Faculty mentoring is of the highest importance if a university is going to thrive. A formalized faculty mentoring program communicates to faculty that the university cares about them and is invested in their success. Although I did not have a mentor when I came to NIU, I was fortunate enough to have a mentor through my discipline's national association.
This senior colleague advised me, read my manuscripts and exposed me to different publishing opportunities. She was a sounding board when I needed to vent. She shared in my miseries and my happiness. She had what I refer to as a "mentor's spirit." She was a trusted confidant, an experienced leader, a competent educator, a prolific scholar, a valuable advisor and a treasured friend. I decided if I could be half as good a mentor to others as she had been to me, I would consider myself a good mentor.
I have been involved in mentoring for over two decades now. Some of the mentoring has focused on the challenges of teaching in a diverse classroom. Other mentoring has focused on research activity and producing manuscripts suitable for specific publications. But most of all, my mentoring has focused on helping others survive academia (including working relationships with colleagues, graduate students and administrators and being the "only one who looks like you" in diversity-resistant departments and/or universities).

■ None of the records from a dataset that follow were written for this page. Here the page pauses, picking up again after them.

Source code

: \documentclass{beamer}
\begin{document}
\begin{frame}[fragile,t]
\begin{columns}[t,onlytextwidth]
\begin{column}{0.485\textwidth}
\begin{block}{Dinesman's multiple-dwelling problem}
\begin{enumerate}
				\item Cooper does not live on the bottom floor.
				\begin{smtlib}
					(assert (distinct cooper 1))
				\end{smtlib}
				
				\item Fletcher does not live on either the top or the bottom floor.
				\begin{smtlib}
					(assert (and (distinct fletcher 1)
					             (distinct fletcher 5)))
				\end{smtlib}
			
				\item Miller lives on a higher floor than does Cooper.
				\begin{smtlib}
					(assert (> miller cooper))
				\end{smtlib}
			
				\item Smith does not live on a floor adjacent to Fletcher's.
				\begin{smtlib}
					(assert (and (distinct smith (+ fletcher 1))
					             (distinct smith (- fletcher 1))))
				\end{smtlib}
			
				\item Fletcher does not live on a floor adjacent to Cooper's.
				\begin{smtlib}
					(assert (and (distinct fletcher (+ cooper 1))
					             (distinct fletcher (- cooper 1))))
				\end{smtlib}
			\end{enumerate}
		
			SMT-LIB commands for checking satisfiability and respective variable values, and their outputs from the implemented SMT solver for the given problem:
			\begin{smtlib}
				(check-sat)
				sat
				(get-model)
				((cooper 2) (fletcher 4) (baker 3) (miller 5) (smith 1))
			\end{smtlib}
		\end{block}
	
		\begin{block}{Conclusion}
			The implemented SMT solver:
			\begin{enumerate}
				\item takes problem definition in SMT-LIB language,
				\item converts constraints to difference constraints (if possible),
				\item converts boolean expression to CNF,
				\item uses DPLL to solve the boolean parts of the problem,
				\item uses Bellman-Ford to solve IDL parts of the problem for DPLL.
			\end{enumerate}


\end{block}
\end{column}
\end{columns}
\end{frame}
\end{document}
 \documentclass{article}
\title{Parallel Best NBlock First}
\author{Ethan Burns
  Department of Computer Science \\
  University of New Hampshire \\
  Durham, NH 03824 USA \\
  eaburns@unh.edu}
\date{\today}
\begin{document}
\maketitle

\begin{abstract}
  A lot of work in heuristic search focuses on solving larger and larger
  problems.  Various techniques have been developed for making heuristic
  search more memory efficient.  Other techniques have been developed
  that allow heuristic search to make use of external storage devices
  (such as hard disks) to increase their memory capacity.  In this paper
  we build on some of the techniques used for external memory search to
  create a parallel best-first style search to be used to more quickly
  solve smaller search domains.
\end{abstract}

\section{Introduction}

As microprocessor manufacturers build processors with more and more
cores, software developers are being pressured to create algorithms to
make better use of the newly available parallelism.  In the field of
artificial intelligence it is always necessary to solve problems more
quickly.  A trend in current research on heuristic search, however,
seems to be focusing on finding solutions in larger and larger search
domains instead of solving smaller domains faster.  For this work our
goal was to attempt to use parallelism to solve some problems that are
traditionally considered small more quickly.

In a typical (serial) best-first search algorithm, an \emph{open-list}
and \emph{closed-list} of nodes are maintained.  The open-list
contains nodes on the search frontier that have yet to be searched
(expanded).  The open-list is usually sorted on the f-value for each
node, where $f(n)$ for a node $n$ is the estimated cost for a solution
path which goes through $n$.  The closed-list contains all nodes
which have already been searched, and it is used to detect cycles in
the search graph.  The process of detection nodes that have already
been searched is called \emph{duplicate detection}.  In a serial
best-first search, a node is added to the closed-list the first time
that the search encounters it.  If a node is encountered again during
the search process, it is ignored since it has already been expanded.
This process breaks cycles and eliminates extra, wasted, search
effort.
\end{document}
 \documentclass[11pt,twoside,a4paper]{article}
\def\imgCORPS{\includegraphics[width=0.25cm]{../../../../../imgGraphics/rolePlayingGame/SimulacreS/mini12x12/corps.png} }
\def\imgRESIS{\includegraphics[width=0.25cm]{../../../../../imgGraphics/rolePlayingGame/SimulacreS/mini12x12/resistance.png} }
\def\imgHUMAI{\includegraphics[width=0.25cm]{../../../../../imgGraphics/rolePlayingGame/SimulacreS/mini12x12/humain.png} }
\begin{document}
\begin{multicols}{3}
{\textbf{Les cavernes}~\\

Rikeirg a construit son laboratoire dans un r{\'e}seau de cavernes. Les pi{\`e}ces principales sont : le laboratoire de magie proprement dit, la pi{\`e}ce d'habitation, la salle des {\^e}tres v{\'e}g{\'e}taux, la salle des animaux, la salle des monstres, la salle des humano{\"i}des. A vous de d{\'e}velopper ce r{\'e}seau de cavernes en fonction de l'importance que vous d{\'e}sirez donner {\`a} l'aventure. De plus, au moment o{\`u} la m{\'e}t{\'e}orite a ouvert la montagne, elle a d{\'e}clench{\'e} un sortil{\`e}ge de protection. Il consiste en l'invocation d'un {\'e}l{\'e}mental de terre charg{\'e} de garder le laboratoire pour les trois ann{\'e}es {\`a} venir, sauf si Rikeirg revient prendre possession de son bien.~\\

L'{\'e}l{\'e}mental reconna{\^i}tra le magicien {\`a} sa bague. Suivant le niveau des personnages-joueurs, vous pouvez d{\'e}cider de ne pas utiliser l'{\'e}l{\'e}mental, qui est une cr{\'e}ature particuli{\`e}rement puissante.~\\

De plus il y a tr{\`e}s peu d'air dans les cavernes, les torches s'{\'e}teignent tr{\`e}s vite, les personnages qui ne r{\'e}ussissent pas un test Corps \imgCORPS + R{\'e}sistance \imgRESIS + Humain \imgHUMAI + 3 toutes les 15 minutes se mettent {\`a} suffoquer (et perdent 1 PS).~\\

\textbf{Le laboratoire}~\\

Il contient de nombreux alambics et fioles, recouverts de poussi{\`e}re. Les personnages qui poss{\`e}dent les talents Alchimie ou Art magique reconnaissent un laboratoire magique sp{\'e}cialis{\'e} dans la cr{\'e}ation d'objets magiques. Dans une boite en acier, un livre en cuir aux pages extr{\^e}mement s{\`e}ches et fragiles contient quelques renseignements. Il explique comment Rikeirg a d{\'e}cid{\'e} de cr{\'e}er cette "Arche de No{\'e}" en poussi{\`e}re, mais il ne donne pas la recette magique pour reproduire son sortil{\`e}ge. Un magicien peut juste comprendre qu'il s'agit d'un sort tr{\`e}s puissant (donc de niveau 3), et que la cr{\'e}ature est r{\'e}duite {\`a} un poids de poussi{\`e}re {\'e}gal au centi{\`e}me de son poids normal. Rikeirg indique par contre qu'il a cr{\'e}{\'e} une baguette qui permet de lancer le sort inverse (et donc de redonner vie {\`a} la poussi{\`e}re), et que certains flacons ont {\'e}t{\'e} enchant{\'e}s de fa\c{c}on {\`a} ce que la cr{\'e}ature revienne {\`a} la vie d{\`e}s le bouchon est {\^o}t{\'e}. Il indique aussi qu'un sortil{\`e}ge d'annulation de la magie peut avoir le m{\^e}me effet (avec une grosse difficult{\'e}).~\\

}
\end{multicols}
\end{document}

The experience has been rewarding on so many levels. It is gratifying to know I have helped colleagues and potential colleagues, but I have gained as much in return (e.g., greater confidence in myself, new perspectives on different issues, new skills). This is why I mentor. Mentoring can be a powerful growth experience for both the mentor and mentee. We need mentors. Much more, we need faculty who have a mentor's spirit - an unseen affirming influence and positive energy. Please join me in this quest.